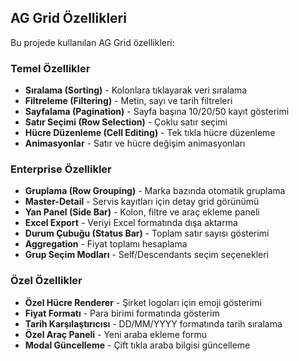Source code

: ## AG Grid Özellikleri

Bu projede kullanılan AG Grid özellikleri:

### Temel Özellikler
- **Sıralama (Sorting)** - Kolonlara tıklayarak veri sıralama
- **Filtreleme (Filtering)** - Metin, sayı ve tarih filtreleri
- **Sayfalama (Pagination)** - Sayfa başına 10/20/50 kayıt gösterimi
- **Satır Seçimi (Row Selection)** - Çoklu satır seçimi
- **Hücre Düzenleme (Cell Editing)** - Tek tıkla hücre düzenleme
- **Animasyonlar** - Satır ve hücre değişim animasyonları

### Enterprise Özellikler
- **Gruplama (Row Grouping)** - Marka bazında otomatik gruplama
- **Master-Detail** - Servis kayıtları için detay grid görünümü
- **Yan Panel (Side Bar)** - Kolon, filtre ve araç ekleme paneli
- **Excel Export** - Veriyi Excel formatında dışa aktarma
- **Durum Çubuğu (Status Bar)** - Toplam satır sayısı gösterimi
- **Aggregation** - Fiyat toplamı hesaplama
- **Grup Seçim Modları** - Self/Descendants seçim seçenekleri

### Özel Özellikler
- **Özel Hücre Renderer** - Şirket logoları için emoji gösterimi
- **Fiyat Formatı** - Para birimi formatında gösterim
- **Tarih Karşılaştırıcısı** - DD/MM/YYYY formatında tarih sıralama
- **Özel Araç Paneli** - Yeni araba ekleme formu
- **Modal Güncelleme** - Çift tıkla araba bilgisi güncelleme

::::::::::

Directions. When the line containing "- **Durum Çubuğu" is found in the records above, restate it and every later line word for word through the last one, and nothing more.

Result below.
- **Durum Çubuğu (Status Bar)** - Toplam satır sayısı gösterimi
- **Aggregation** - Fiyat toplamı hesaplama
- **Grup Seçim Modları** - Self/Descendants seçim seçenekleri

### Özel Özellikler
- **Özel Hücre Renderer** - Şirket logoları için emoji gösterimi
- **Fiyat Formatı** - Para birimi formatında gösterim
- **Tarih Karşılaştırıcısı** - DD/MM/YYYY formatında tarih sıralama
- **Özel Araç Paneli** - Yeni araba ekleme formu
- **Modal Güncelleme** - Çift tıkla araba bilgisi güncelleme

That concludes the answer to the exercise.